И как Турин, когда она робко приближается, медленно передвигает наискось по столу гостевой журнал, держит его перед собой будто щит, а сам, глядя в сторону, бормочет:
— Может, напишешь тут… свое имя.
— Милок, — говорит Красавица Биргитта, опершись ладонью на его запястье, и он весь становится мягким, будто воск, чувствует, как ее рука проникает сквозь плоть и кровь, до самой кости. Огонь прожигает его нутро, закрадывается в дальние, позабытые уголки, освещает их, и Турин, прозрев, прямо-таки ослеплен собственным бытием. Потом он вздрагивает. Это уж чересчур — так к нему прикоснуться.
Ему хочется встать и выскочить вон. Но Красавица Биргитта, не отпуская его руки, листает гостевой журнал, и он жалеет о своей затее, даже имени ее теперь боится. Ведь каждый раз, как посмотришь на страницу, ожог обеспечен, наверняка.
— You know a lot of people[56], — говорит она по-английски, тем самым обособляя их обоих.
Он поднимает голову, а она легонько проводит пальцем по его лбу, будто пришла с той давней веранды, среди светлячков.

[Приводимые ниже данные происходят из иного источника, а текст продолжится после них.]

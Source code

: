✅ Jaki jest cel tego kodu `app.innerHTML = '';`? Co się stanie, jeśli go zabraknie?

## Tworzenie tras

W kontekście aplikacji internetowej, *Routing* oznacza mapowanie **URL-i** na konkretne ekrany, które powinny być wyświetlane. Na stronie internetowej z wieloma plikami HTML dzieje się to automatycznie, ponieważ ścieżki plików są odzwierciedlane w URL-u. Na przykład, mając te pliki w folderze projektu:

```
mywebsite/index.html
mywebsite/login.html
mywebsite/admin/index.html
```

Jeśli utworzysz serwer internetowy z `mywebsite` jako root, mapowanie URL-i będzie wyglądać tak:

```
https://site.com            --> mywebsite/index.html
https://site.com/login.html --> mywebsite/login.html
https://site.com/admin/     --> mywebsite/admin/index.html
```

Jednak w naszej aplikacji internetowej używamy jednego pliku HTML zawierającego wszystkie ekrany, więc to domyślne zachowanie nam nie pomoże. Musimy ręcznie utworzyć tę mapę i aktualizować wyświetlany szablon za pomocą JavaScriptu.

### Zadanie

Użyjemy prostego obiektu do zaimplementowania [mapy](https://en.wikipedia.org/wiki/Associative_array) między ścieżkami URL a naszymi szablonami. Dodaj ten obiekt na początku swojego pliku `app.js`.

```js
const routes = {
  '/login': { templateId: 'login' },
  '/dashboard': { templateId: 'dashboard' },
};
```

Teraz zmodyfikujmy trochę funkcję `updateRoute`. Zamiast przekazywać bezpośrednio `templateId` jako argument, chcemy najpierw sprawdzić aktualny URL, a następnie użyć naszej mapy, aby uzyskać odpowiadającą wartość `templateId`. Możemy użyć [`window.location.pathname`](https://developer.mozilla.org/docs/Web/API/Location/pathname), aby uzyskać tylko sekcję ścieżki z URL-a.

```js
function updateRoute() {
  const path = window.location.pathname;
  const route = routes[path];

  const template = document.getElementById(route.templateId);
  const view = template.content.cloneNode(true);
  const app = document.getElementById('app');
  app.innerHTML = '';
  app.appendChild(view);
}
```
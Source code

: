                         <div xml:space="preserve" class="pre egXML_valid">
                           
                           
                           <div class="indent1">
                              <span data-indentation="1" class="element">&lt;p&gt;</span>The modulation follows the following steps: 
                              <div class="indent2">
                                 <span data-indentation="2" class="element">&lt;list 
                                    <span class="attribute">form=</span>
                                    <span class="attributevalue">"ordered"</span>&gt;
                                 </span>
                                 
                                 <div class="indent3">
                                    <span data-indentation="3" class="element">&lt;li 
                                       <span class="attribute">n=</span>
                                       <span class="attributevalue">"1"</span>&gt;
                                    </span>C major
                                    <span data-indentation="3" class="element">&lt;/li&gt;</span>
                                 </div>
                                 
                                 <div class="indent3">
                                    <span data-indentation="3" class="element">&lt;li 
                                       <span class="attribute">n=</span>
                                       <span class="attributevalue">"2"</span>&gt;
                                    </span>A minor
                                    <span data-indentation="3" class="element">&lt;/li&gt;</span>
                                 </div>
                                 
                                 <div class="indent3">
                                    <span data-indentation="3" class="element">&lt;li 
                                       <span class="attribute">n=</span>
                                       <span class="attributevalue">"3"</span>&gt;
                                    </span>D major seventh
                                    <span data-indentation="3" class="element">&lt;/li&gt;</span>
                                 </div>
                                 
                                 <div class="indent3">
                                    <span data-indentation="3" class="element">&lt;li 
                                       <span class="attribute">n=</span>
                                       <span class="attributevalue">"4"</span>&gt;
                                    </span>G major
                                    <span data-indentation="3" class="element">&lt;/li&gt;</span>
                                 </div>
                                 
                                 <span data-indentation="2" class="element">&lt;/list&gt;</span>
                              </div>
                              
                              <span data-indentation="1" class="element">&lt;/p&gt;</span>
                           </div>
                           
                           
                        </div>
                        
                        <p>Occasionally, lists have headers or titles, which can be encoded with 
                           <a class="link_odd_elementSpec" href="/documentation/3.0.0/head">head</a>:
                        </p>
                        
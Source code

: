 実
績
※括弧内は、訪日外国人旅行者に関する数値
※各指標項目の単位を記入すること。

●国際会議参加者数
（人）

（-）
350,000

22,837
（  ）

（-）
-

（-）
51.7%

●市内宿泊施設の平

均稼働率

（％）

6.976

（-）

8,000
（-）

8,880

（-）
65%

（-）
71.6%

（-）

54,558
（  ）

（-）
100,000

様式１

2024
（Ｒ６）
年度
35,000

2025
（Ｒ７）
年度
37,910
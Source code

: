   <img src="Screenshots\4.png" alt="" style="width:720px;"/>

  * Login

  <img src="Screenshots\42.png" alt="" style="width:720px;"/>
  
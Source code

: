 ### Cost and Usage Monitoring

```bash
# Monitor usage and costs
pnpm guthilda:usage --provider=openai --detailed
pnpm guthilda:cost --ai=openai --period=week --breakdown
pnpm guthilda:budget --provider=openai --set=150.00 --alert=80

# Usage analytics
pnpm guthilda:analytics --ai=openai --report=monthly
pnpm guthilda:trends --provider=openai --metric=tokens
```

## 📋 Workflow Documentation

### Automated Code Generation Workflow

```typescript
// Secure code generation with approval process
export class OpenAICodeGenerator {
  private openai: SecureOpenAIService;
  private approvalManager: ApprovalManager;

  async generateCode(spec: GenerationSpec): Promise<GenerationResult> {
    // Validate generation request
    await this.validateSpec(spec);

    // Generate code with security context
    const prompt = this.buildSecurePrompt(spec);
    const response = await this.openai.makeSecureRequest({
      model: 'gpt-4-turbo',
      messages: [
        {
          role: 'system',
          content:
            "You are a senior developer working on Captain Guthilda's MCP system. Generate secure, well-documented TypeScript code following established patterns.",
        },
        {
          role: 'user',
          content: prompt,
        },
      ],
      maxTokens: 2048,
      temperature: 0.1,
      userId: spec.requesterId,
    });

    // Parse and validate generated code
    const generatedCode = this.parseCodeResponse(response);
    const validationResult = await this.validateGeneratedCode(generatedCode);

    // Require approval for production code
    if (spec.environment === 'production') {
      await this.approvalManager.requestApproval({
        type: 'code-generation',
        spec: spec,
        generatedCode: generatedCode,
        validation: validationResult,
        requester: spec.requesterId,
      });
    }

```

— They laugh at me, you know[57], — говорит он.
— Nobody is laughing, nobody. The colour of your hair is so beautiful[58]. Надеюсь, я тебя не пугаю? — Она садится напротив. — Ты боишься женщин?
— Love is so ugly[59], Биргитта.
— Нет, в любви нет уродства. Просто тебе, наверно, не довелось ее увидеть. Ее ведь надо искать. Хотя сама я тоже не сумела ее найти. Вот глянула на тебя и сразу подумала: Турин-то сидит ломает голову над любовью и прочей чертовщиной. А головоломные размышления — это грех. Турин, о чем ты думаешь?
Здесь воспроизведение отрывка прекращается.